Oct 1, 2017

FG-8

8. BİLGİ KURAMI: LOCKE
Giriş
Bu bölümde, Locke’un bilgi kuramı çerçevesi içinde İde kavramı ele alınmaktadır. Locke’un bilgi üzerine görüşleri ile deneyciliğin başlatıcısı olduğu görülmektedir. Ona göre doğuştan bilgiye sahip değiliz, zihin doğuştan boş levha gibidir ve deneyim ve tecrübe kazandıkça bilgimiz artmaktadır. Demek ki deneyimden kaynaklanmayan hiçbir bilgimiz yoktur.
Descartes gibi birincil ve ikincil nitelik ayrımı yapan Locke için de, birincil nitelikler nesneye aitken, ikincil nitelikler nesneye ait değildir. İkincil niteliklerin kaynağı duyumsama ve algılamadır.
8.1. Locke’un Bilgi Kuramı
Empirizm olarak da adlandırılan Deneyimciliğe dayalı felsefe anlayışının en tanınmış düşünürü J. Locke’tur. Bu felsefenin merkezindeki kaygı, Descartes'ta olduğu gibi, yalnızca bütün bilgimizi kendisi üzerine inşa edebileceğimiz bir temel bulmak değil, fakat bundan başka bilginin sınırlarını ve ediniliş biçimini ve dolayısıyla da insan aklının yapısı ve işleyişini ortaya koyma uğraşıdır. Bu uğraş doğrultusunda Locke, tüm insanların üzerinde uzlaşıma vardıkları söylenen ve dolayısıyla doğuştan sahip olduğu düşünülen bir ide kavramına karşı çıkar.
Locke’un bilgi kuramı, her ne kadar tamamen karşıt bir anlayış olarak değerlendiriliyor olsa da, Descartes’ın bilgi kuramıyla ortaklıklar taşımaktadır. Descartes, felsefesini temellendirirken iki nokta üzerinde durur. Öncelikle apaçık olan doğruların tecrübeden değil, deneyimden geldiğini savunur.
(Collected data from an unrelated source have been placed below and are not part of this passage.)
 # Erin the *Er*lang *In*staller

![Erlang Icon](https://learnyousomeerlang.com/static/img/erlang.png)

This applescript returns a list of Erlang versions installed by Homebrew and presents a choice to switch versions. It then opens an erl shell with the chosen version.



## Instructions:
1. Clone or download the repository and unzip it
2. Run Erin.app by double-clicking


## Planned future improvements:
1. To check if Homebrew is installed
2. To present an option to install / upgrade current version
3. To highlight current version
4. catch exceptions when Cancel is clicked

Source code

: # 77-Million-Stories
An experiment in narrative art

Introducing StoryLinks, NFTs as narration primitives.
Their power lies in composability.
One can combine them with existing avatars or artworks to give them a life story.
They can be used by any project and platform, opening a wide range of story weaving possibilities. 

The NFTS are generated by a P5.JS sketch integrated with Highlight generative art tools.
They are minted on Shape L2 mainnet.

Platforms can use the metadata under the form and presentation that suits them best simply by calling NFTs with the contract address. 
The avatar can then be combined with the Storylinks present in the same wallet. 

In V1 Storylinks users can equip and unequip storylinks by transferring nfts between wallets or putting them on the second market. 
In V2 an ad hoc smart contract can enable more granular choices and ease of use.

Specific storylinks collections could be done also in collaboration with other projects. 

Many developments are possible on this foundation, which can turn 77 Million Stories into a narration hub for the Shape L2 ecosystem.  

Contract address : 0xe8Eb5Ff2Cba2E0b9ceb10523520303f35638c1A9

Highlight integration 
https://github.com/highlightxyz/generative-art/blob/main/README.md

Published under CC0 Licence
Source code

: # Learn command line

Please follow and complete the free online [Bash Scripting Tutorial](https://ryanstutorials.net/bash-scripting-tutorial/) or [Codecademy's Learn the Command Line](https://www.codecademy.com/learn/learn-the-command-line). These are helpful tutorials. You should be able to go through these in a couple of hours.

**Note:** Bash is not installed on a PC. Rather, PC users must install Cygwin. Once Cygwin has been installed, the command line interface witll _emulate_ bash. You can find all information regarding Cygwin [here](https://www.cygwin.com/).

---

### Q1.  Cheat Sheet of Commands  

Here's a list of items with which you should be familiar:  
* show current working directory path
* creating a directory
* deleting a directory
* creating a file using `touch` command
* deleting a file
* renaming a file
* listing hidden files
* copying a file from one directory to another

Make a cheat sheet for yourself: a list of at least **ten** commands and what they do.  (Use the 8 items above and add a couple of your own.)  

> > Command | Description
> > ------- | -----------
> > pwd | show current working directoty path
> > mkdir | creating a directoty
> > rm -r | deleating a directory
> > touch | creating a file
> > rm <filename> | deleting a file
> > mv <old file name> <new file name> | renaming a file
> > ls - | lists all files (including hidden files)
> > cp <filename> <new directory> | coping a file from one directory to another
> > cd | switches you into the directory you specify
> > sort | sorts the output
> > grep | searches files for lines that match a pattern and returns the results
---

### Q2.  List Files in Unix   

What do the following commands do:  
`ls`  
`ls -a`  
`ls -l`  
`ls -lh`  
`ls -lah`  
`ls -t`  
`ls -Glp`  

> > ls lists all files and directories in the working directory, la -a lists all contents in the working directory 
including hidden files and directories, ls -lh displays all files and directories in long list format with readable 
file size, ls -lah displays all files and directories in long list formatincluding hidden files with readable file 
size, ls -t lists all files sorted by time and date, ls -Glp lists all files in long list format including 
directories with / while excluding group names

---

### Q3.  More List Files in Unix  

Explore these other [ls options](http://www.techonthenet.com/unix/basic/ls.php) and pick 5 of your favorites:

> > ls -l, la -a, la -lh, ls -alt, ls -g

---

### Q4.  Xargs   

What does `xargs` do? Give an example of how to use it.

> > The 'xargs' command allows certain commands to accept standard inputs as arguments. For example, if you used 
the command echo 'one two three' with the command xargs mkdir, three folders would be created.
 “Doğal olarak Locke, usçuluğu ve özellikle doğuştan bilgiler öğretisini yadsır, ancak Descartes’ın algı ve anlık kuramını hemen hemen olduğu gibi benimser. Algı konusunda karşılaştığı en büyük sorun Descartesçı bir algı kuramının usçuluk dışında, kuşkuculuğa karşı nasıl savunulabileceğidir. Locke bunu kuşkucu uslamlamayı sınırlayarak yapar. (...) ortaya koymaya çalıştığı, Descartes’tan 18. yy’a sarkan dış dünya özdekciliğinin deneycilikle çeliştiğidir.”63
 Locke’un, Descartes’ın ide anlayışına ilişkin getirmiş olduğu eleştiriler, kendisinin ide kavramına ilişkin yaklaşımını şekillendirir ve doğuştan ideler öğretisinin reddi felsefesinde geniş yer tutar.
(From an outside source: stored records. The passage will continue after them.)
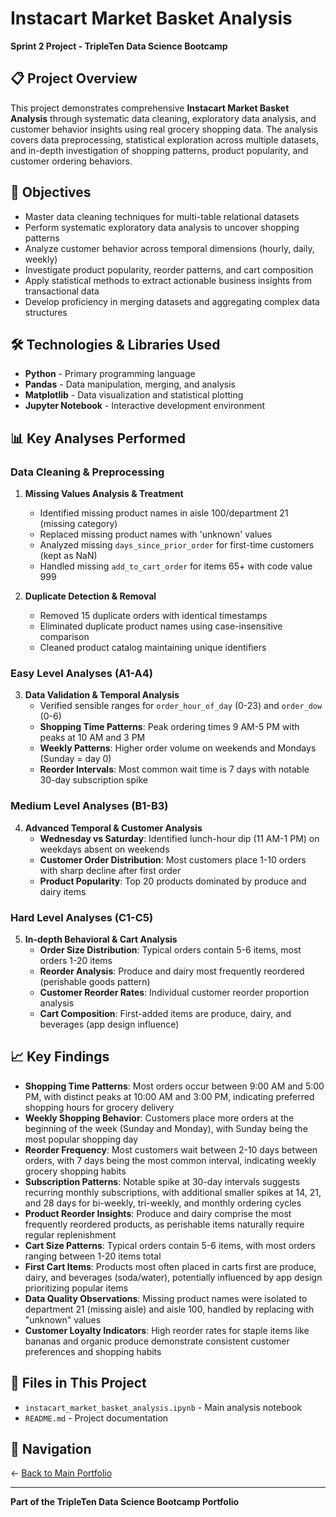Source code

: # Instacart Market Basket Analysis

**Sprint 2 Project - TripleTen Data Science Bootcamp**

## 📋 Project Overview

This project demonstrates comprehensive **Instacart Market Basket Analysis** through systematic data cleaning, exploratory data analysis, and customer behavior insights using real grocery shopping data. The analysis covers data preprocessing, statistical exploration across multiple datasets, and in-depth investigation of shopping patterns, product popularity, and customer ordering behaviors.

## 🎯 Objectives

- Master data cleaning techniques for multi-table relational datasets
- Perform systematic exploratory data analysis to uncover shopping patterns
- Analyze customer behavior across temporal dimensions (hourly, daily, weekly)
- Investigate product popularity, reorder patterns, and cart composition
- Apply statistical methods to extract actionable business insights from transactional data
- Develop proficiency in merging datasets and aggregating complex data structures

## 🛠️ Technologies & Libraries Used

- **Python** - Primary programming language
- **Pandas** - Data manipulation, merging, and analysis
- **Matplotlib** - Data visualization and statistical plotting
- **Jupyter Notebook** - Interactive development environment

## 📊 Key Analyses Performed

### **Data Cleaning & Preprocessing**
1. **Missing Values Analysis & Treatment**
   - Identified missing product names in aisle 100/department 21 (missing category)
   - Replaced missing product names with 'unknown' values
   - Analyzed missing `days_since_prior_order` for first-time customers (kept as NaN)
   - Handled missing `add_to_cart_order` for items 65+ with code value 999

2. **Duplicate Detection & Removal**
   - Removed 15 duplicate orders with identical timestamps
   - Eliminated duplicate product names using case-insensitive comparison
   - Cleaned product catalog maintaining unique identifiers

### **Easy Level Analyses (A1-A4)**
3. **Data Validation & Temporal Analysis**
   - Verified sensible ranges for `order_hour_of_day` (0-23) and `order_dow` (0-6)
   - **Shopping Time Patterns**: Peak ordering times 9 AM-5 PM with peaks at 10 AM and 3 PM
   - **Weekly Patterns**: Higher order volume on weekends and Mondays (Sunday = day 0)
   - **Reorder Intervals**: Most common wait time is 7 days with notable 30-day subscription spike

### **Medium Level Analyses (B1-B3)**
4. **Advanced Temporal & Customer Analysis**
   - **Wednesday vs Saturday**: Identified lunch-hour dip (11 AM-1 PM) on weekdays absent on weekends
   - **Customer Order Distribution**: Most customers place 1-10 orders with sharp decline after first order
   - **Product Popularity**: Top 20 products dominated by produce and dairy items

### **Hard Level Analyses (C1-C5)**
5. **In-depth Behavioral & Cart Analysis**
   - **Order Size Distribution**: Typical orders contain 5-6 items, most orders 1-20 items
   - **Reorder Analysis**: Produce and dairy most frequently reordered (perishable goods pattern)
   - **Customer Reorder Rates**: Individual customer reorder proportion analysis
   - **Cart Composition**: First-added items are produce, dairy, and beverages (app design influence)

## 📈 Key Findings

- **Shopping Time Patterns**: Most orders occur between 9:00 AM and 5:00 PM, with distinct peaks at 10:00 AM and 3:00 PM, indicating preferred shopping hours for grocery delivery
- **Weekly Shopping Behavior**: Customers place more orders at the beginning of the week (Sunday and Monday), with Sunday being the most popular shopping day
- **Reorder Frequency**: Most customers wait between 2-10 days between orders, with 7 days being the most common interval, indicating weekly grocery shopping habits
- **Subscription Patterns**: Notable spike at 30-day intervals suggests recurring monthly subscriptions, with additional smaller spikes at 14, 21, and 28 days for bi-weekly, tri-weekly, and monthly ordering cycles
- **Product Reorder Insights**: Produce and dairy comprise the most frequently reordered products, as perishable items naturally require regular replenishment
- **Cart Size Patterns**: Typical orders contain 5-6 items, with most orders ranging between 1-20 items total
- **First Cart Items**: Products most often placed in carts first are produce, dairy, and beverages (soda/water), potentially influenced by app design prioritizing popular items
- **Data Quality Observations**: Missing product names were isolated to department 21 (missing aisle) and aisle 100, handled by replacing with "unknown" values
- **Customer Loyalty Indicators**: High reorder rates for staple items like bananas and organic produce demonstrate consistent customer preferences and shopping habits

## 📁 Files in This Project

- `instacart_market_basket_analysis.ipynb` - Main analysis notebook
- `README.md` - Project documentation

## 🔗 Navigation

← [Back to Main Portfolio](../README.md)

---

**Part of the TripleTen Data Science Bootcamp Portfolio**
Empirisist felsefenin en önemli temsilcilerinden biri olan Locke, her tür bilginin kaynağının deneysel tecrübe olduğu görüşündedir. Felsefesinin merkezinde bulunan ide kavramını da empirisist anlayışı ile uyumlu olacak şekilde, düşünülen ya da algılanan her türden zihin içeriği anlamında kullanır.
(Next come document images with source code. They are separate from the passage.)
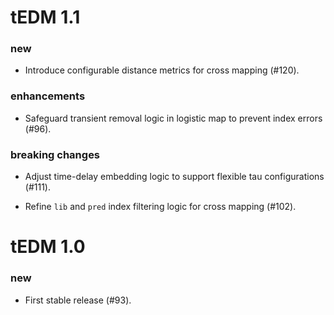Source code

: # tEDM 1.1

### new

* Introduce configurable distance metrics for cross mapping (#120).

### enhancements

* Safeguard transient removal logic in logistic map to prevent index errors (#96).

### breaking changes

* Adjust time-delay embedding logic to support flexible tau configurations (#111).

* Refine `lib` and `pred` index filtering logic for cross mapping (#102).

# tEDM 1.0

### new

* First stable release (#93).
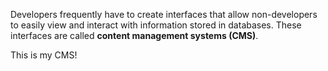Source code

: Developers frequently have to create interfaces that allow non-developers to easily view and interact with information stored in databases. These interfaces are called **content management systems (CMS)**.

This is my CMS!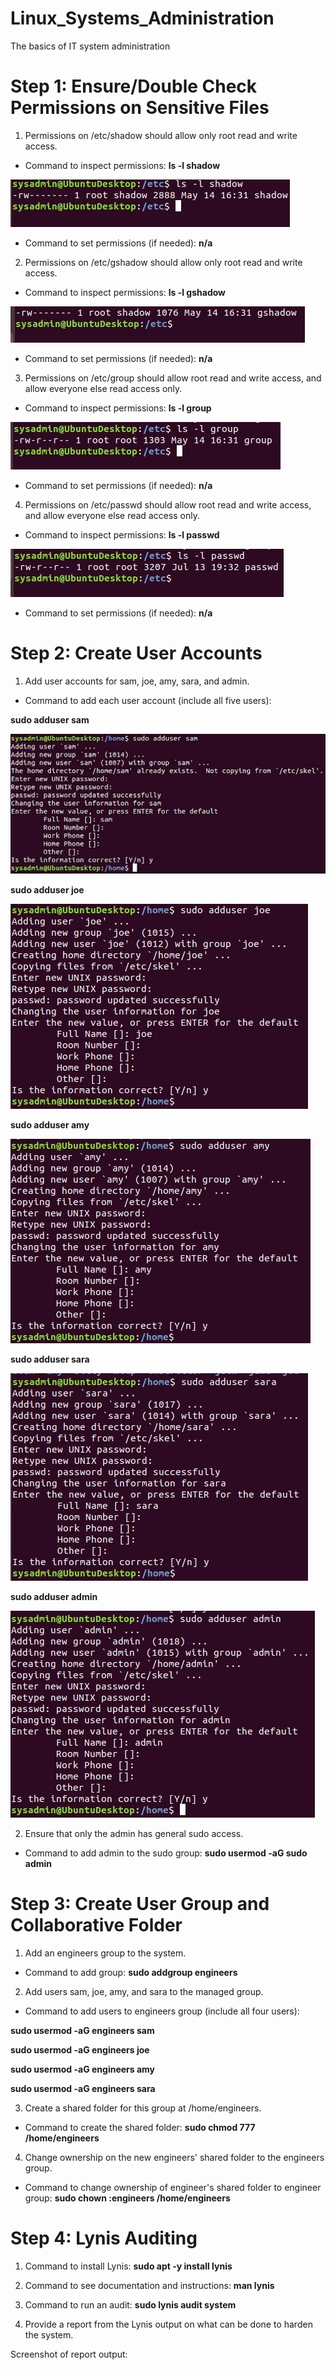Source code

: # Linux_Systems_Administration
The basics of IT system administration

# Step 1: Ensure/Double Check Permissions on Sensitive Files

1. Permissions on /etc/shadow should allow only root read and write access.

- Command to inspect permissions: **ls -l shadow**

![name-of-you-image](https://github.com/ldover29/Linux_Systems_Administration/blob/ea6119e06562f4d7f240ab6e0aee9ee97384be19/images/1%20ls%20-l%20shadow.jpg)

- Command to set permissions (if needed): **n/a**

2. Permissions on /etc/gshadow should allow only root read and write access.

- Command to inspect permissions: **ls -l gshadow**

![name-of-you-image](https://github.com/ldover29/Linux_Systems_Administration/blob/1c8d31b69c858ea2f586f3e6fb62a3af836d7e64/images/2%20ls-%20l%20gshadow.jpg)

- Command to set permissions (if needed): **n/a**

3. Permissions on /etc/group should allow root read and write access, and allow everyone else read access only.

- Command to inspect permissions: **ls -l group**

![name-of-you-image](https://github.com/ldover29/Linux_Systems_Administration/blob/1c8d31b69c858ea2f586f3e6fb62a3af836d7e64/images/3%20ls%20-l%20group.jpg)

- Command to set permissions (if needed): **n/a**

4. Permissions on /etc/passwd should allow root read and write access, and allow everyone else read access only.

- Command to inspect permissions: **ls -l passwd**

![name-of-you-image](https://github.com/ldover29/Linux_Systems_Administration/blob/1c8d31b69c858ea2f586f3e6fb62a3af836d7e64/images/4%20ls%20-l%20passwd.jpg)

- Command to set permissions (if needed): **n/a**

# Step 2: Create User Accounts

1. Add user accounts for sam, joe, amy, sara, and admin.

- Command to add each user account (include all five users):

**sudo adduser sam**

![name-of-you-image](https://github.com/ldover29/Linux_Systems_Administration/blob/1c8d31b69c858ea2f586f3e6fb62a3af836d7e64/images/step%202%20-%201%20sudo%20adduser%20sam.jpg)

**sudo adduser joe**

![name-of-you-image](https://github.com/ldover29/Linux_Systems_Administration/blob/1c8d31b69c858ea2f586f3e6fb62a3af836d7e64/images/step%202%20-%201%20sudo%20adduser%20joe.jpg)

**sudo adduser amy**

![name-of-you-image](https://github.com/ldover29/Linux_Systems_Administration/blob/1c8d31b69c858ea2f586f3e6fb62a3af836d7e64/images/step%202%20-%201%20sudo%20adduser%20amy.jpg)

**sudo adduser sara**

![name-of-you-image](https://github.com/ldover29/Linux_Systems_Administration/blob/1c8d31b69c858ea2f586f3e6fb62a3af836d7e64/images/step%202%20-%201%20sudo%20adduser%20sara.jpg)

**sudo adduser admin**

![name-of-you-image](https://github.com/ldover29/Linux_Systems_Administration/blob/1c8d31b69c858ea2f586f3e6fb62a3af836d7e64/images/step%202%20-%201%20sudo%20adduser%20admin.jpg)

2. Ensure that only the admin has general sudo access.

- Command to add admin to the sudo group: **sudo usermod -aG sudo admin**

# Step 3: Create User Group and Collaborative Folder

1. Add an engineers group to the system.

- Command to add group: **sudo addgroup engineers**

2. Add users sam, joe, amy, and sara to the managed group.

- Command to add users to engineers group (include all four users): 

**sudo usermod -aG engineers sam**

**sudo usermod -aG engineers joe**

**sudo usermod -aG engineers amy**

**sudo usermod -aG engineers sara**

3. Create a shared folder for this group at /home/engineers.

- Command to create the shared folder: **sudo chmod 777 /home/engineers**

4. Change ownership on the new engineers' shared folder to the engineers group.

- Command to change ownership of engineer's shared folder to engineer group: **sudo chown :engineers /home/engineers**

# Step 4: Lynis Auditing

1. Command to install Lynis: **sudo apt -y install lynis**

2. Command to see documentation and instructions: **man lynis**

3. Command to run an audit: **sudo lynis audit system**

4. Provide a report from the Lynis output on what can be done to harden the system.

Screenshot of report output:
“Zihnin kendisinde algıladığı ya da algının, düşüncenin ya da anlığın dolaysız nesnesi olan her şeye ide diyorum; zihnimizde herhangi bir ide üretme gücünü de, gücün bulunduğu nesnenin niteliği diyorum.”64
İde, düşünme faaliyeti sırasında, zihnin konusu veya nesnesi olan her şeydir. Bu bağlamda yalnızca duyulara konu olan şeyler değil, her türden duygu durumu vs. de ide olarak anılır. Diğer bir deyiş ile Locke, zihinde mevcut olan her şeyi, “ide” kavramı altında toplamıştır.65
Locke’a göre ideler, doğuştan gelmezler. “bellekte doğuştan ideler yoktur.”66 Ruh doğduğunda üzerinde hiçbir şey yazılı olmayan, bütünüyle boş bir levha gibidir (tamquam tabula rasa). Doğuştan getirmiş olduğu hiç bir şey yoktur. Bilginin tüm malzemesi tecrübe ile birlikte gelir. Bilginin temelinde bulunan idelerin kaynağı tecrübedir.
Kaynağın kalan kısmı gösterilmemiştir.